Johnson v. Fisher

497 F. App'x 822
CourtCourt of Appeals for the Tenth Circuit
DecidedSeptember 27, 2012
Docket11-3268
StatusUnpublished

This text of 497 F. App'x 822 (Johnson v. Fisher) is published on Counsel Stack Legal Research, covering Court of Appeals for the Tenth Circuit primary law. Counsel Stack provides free access to over 12 million legal documents including statutes, case law, regulations, and constitutions.

Bluebook
Johnson v. Fisher, 497 F. App'x 822 (10th Cir. 2012).

Opinion

ORDER AND JUDGMENT *

JEROME A. HOLMES, Circuit Judge.

Lou Kay Johnson appeals the district court’s order dismissing as untimely her *823 amended complaint alleging medical negligence under Kansas state law. We exercise jurisdiction under 28 U.S.C. § 1291 and affirm.

I. Background

Ms. Johnson’s claims rely on two cases she filed sequentially in the United States District Court for the District of Kansas.
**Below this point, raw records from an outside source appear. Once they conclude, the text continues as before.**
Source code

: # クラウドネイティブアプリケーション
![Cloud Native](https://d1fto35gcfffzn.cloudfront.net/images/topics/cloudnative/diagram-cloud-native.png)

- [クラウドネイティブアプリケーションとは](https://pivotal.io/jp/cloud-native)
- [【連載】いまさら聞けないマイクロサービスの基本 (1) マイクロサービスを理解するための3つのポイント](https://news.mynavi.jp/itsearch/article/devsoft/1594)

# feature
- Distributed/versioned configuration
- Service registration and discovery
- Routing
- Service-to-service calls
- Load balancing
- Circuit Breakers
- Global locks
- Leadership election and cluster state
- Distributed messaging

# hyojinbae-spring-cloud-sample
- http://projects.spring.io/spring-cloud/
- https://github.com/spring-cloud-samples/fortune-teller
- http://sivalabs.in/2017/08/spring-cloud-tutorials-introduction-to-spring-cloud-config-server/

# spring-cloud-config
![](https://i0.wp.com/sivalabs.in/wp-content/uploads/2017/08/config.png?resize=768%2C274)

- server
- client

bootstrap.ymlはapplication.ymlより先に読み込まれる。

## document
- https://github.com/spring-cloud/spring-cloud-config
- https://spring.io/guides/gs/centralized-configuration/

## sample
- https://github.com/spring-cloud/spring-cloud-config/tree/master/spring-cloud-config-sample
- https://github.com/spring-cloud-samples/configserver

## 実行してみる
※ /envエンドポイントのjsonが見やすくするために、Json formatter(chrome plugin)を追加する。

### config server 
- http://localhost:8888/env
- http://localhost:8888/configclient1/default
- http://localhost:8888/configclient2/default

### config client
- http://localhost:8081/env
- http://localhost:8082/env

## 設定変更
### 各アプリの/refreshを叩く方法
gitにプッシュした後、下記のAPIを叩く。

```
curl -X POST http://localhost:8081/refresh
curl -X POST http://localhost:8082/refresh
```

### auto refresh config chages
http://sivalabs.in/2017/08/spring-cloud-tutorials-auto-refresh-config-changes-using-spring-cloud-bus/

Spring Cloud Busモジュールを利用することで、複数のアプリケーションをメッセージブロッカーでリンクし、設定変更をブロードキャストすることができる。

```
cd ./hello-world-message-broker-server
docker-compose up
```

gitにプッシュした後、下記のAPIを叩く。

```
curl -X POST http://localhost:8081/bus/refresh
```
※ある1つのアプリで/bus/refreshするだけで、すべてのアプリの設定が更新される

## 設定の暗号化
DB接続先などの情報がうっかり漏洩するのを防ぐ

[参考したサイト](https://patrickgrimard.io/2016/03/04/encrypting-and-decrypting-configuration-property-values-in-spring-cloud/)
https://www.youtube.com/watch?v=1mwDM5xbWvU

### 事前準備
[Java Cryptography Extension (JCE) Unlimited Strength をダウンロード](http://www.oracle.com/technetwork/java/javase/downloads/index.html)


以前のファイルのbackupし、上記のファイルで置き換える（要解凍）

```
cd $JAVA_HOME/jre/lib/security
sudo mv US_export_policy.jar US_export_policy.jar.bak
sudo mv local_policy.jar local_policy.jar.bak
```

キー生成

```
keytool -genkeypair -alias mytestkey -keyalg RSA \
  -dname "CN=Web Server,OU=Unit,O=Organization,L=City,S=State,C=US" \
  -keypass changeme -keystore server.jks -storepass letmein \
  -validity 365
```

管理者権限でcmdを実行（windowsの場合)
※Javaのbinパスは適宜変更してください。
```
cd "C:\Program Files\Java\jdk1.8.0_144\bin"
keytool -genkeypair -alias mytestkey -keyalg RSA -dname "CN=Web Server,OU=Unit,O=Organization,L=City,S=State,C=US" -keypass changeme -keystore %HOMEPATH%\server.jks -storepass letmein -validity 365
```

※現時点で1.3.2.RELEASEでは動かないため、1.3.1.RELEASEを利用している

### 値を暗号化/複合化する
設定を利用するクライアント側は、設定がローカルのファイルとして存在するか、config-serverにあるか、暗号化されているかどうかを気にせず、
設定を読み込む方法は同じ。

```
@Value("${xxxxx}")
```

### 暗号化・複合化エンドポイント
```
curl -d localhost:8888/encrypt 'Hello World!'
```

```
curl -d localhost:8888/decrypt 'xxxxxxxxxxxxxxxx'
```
Her claim that her second case was timely depends on her argument that the district court clerk acted improperly in not issuing the summonses in her first case. This appeal is from the judgment of dismissal entered in the second ease. We provide a brief description of each case.

A. First Case

Alleging that on or about July 7, 2008, she discovered that she had suffered medical negligence, Ms. Johnson and her husband filed a pro se federal complaint against the defendants on July 6, 2010, within the Kansas two-year statute of limitations for such cases. See Kan. Stat. Ann. § 60 — 513(a)(7), (c). On July 12, 2010, the district court granted the plaintiffs leave to proceed in forma pauperis and instructed them to provide completed summonses to the court clerk to be issued. Ms. Johnson says she obtained the summons forms from the court clerk, filled them out, and returned them to the clerk to be issued. She also says that the clerk received the summonses on July 21, 2010, but the issued summonses were not returned to her so she could arrange for service on the defendants.
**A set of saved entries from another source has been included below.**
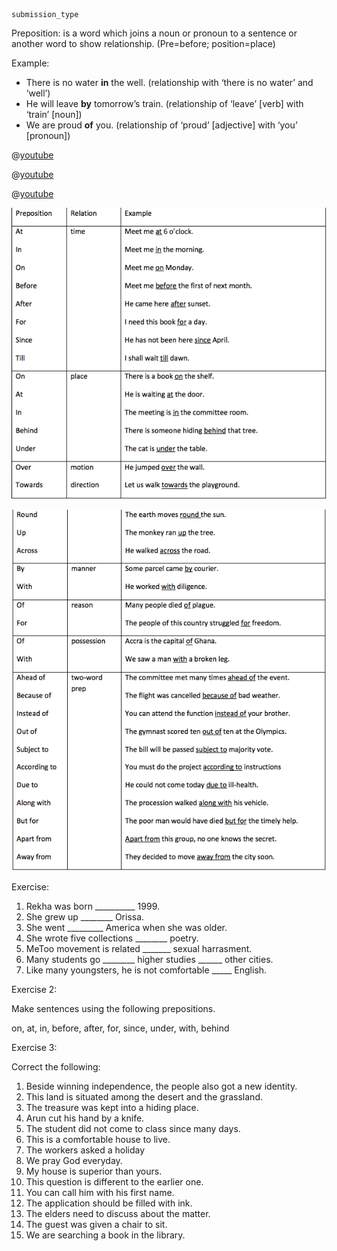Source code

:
 ```ngMeta
submission_type
```

Preposition: is a word which joins a noun or pronoun to a sentence or another word to show relationship. (Pre=before; position=place)

Example:

* There is no water **in** the well. (relationship with ‘there is no water’ and ‘well’)
* He will leave **by** tomorrow’s train. (relationship of ‘leave’ [verb] with ‘train’ [noun])
* We are proud **of** you. (relationship of ‘proud’ [adjective] with ‘you’ [pronoun])

@[youtube](FdBDtbNcd-8)

@[youtube](XYBnvCphgtw)

@[youtube](R2YrX4-pSR8)

![Prepositions](assets/prepositions.png)


![Prepositions 2](assets/prepositions2.png)


Exercise:
1. Rekha was born __________ 1999.
2. She grew up ________ Orissa.
3. She went _________ America when she was older.
4. She wrote five collections ________ poetry.
5. MeToo movement is related _______ sexual harrasment.
6. Many students go ________ higher studies ______ other cities.
7. Like many youngsters, he is not comfortable _____ English. 

Exercise 2: 

Make sentences using the following prepositions.

on, at, in, before, after, for, since, under, with, behind

Exercise 3: 

Correct the following:

1. Beside winning independence, the people also got a new identity.
2. This land is situated among the desert and the grassland.
3. The treasure was kept into a hiding place.
4. Arun cut his hand by a knife.
5. The student did not come to class since many days.
6. This is a comfortable house to live.
7. The workers asked a holiday
8. We pray God everyday.
9. My house is superior than yours.
10. This question is different to the earlier one.
11. You can call him with his first name.
12. The application should be filled with ink.
13. The elders need to discuss about the matter.
14. The guest was given a chair to sit.
15. We are searching a book in the library.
Also on July 12, 2010, the district court issued an order to show cause by August 2, 2010 why the case should not be dismissed for lack of subject matter jurisdiction. The complaint, which made no claims under federal statutory or constitutional law, averred that the plaintiffs and the defendants were all citizens of Kansas. Therefore, the complaint did not establish diversity jurisdiction. See 28 U.S.C. § 1332(a)(1) (providing for federal court jurisdiction over “civil actions where the matter in controversy exceeds the sum or value of $75,000, exclusive of interest and costs, and is between ... citizens of different States”). Ms. Johnson’s pro se response to the show-cause order did not address the issue of diversity. Accordingly, the district court dismissed the case for lack of subject matter jurisdiction due to the lack of diversity.

Ms. Johnson then engaged an attorney who filed a Motion for Alteration or Amendment of Judgment requesting that the dismissal be rescinded to permit Ms. Johnson to effect service of process so she could utilize the Kansas Savings Statute, Kan. Stat. Ann. § 60-518, and refile her case notwithstanding that the limitations period had run. 1 The district court denied the motion.

B. Second Case

Represented by counsel, Ms. Johnson, as sole plaintiff, filed a second case in the federal district court, this time asserting that she was a citizen of Arkansas, the defendants were citizens of Kansas, and the amount in controversy exceeded $75,000, thus alleging diversity jurisdiction. The summonses were promptly served on the defendants.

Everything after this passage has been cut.